If there is brilliance in “The Closer,” it’s that Mr. Chappelle makes obvious but elegant rhetorical moves that frame any objections to his work as unreasonable. He’s just being “brutally honest.” He’s just saying the quiet part out loud. He’s just stating “facts.” He’s just making us think. But when an entire comedy set is designed as a series of strategic moves to say whatever you want and insulate yourself from valid criticism, I’m not sure you’re really making comedy.

Throughout the special, Mr. Chappelle is singularly fixated on the L.G.B.T.Q. community, as he has been in recent years. He reaches for every low-hanging piece of fruit and munches on it gratuitously. Many of Mr. Chappelle’s rants are extraordinarily dated, the kind of comedy you might expect from a conservative boomer, agog at the idea of homosexuality. At times, his voice lowers to a hoarse whisper, preparing us for a grand stroke of wisdom — but it never comes. Every once in a while, he remarks that, oh, boy, he’s in trouble now, like a mischievous little boy who just can’t help himself.

Somewhere, buried in the nonsense, is an interesting and accurate observation about the white gay community conveniently being able to claim whiteness at will. There’s a compelling observation about the relatively significant progress the L.G.B.T.Q. community has made, while progress toward racial equity has been much slower. But in these formulations, there are no gay Black people. Mr. Chappelle pits people from different marginalized groups against one another, callously suggesting that trans people are performing the gender equivalent of blackface.

In the next breath, Mr. Chappelle says something about how a Black gay person would never exhibit the behaviors to which he objects, an assertion many would dispute. The poet Saeed Jones, for example, wrote in GQ that watching “The Closer” felt like a betrayal: “I felt like I’d just been stabbed by someone I once admired and now he was demanding that I stop bleeding.”

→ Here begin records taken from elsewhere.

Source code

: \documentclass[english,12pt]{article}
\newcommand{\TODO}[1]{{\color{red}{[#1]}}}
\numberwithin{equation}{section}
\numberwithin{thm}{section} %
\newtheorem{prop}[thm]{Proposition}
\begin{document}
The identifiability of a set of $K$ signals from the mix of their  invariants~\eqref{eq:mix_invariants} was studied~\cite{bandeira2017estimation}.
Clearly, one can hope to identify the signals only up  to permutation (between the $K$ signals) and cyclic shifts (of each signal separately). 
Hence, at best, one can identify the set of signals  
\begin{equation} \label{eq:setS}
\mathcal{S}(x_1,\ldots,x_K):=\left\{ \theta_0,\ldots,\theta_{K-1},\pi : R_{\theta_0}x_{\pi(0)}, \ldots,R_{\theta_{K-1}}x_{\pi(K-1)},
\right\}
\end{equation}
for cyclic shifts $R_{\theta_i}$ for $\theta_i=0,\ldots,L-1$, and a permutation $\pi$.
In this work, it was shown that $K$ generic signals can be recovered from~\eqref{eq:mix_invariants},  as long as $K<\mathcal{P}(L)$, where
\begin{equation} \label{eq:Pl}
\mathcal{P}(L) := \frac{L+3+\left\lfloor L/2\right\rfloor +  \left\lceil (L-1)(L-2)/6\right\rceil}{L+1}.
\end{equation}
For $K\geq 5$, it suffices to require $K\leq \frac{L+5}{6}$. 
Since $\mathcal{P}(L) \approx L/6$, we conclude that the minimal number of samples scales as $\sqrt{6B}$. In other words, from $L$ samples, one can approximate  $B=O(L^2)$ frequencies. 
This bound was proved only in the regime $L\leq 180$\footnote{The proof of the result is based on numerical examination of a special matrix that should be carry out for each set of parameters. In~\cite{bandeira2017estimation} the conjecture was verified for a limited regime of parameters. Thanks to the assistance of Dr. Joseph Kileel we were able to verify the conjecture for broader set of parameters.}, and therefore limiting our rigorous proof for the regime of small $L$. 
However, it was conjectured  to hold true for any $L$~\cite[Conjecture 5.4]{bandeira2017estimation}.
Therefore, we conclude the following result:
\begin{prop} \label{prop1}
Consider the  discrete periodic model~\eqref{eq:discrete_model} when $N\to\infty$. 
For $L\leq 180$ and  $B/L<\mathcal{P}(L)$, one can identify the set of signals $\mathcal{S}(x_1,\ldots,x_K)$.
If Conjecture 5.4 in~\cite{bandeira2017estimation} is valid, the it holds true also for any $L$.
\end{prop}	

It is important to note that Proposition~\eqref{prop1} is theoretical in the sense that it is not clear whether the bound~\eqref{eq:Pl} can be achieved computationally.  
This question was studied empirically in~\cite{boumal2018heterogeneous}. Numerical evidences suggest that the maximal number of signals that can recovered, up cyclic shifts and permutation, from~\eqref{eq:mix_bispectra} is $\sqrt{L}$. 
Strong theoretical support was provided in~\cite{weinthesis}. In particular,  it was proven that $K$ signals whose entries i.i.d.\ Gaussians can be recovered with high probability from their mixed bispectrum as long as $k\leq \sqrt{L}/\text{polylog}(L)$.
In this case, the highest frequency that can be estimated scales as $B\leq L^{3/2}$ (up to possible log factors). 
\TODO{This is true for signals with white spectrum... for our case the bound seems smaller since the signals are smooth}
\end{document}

Later in the show, Mr. Chappelle offers rambling thoughts on feminism using a Webster’s Dictionary definition, further exemplifying how limited his reading is. He makes a tired, tired joke about how he thought “feminist” meant “frumpy dyke” — and hey, I get it. If I were on his radar, he would consider me a frumpy dyke, or worse. (Some may consider that estimation accurate. Fortunately my wife doesn’t.) Then in another of those rare moments of lucidity, Mr. Chappelle talks about mainstream feminism’s historical racism. Just when you’re thinking he is going to right the ship, he starts ranting incoherently about #MeToo. I couldn’t tell you what his point was there.

This is a faded simulacrum of the once-great comedian, who now uses his significant platform to air grievances against the great many people he holds in contempt, while deftly avoiding any accountability. If we don’t like his routine, the message is, we are the problem, not him.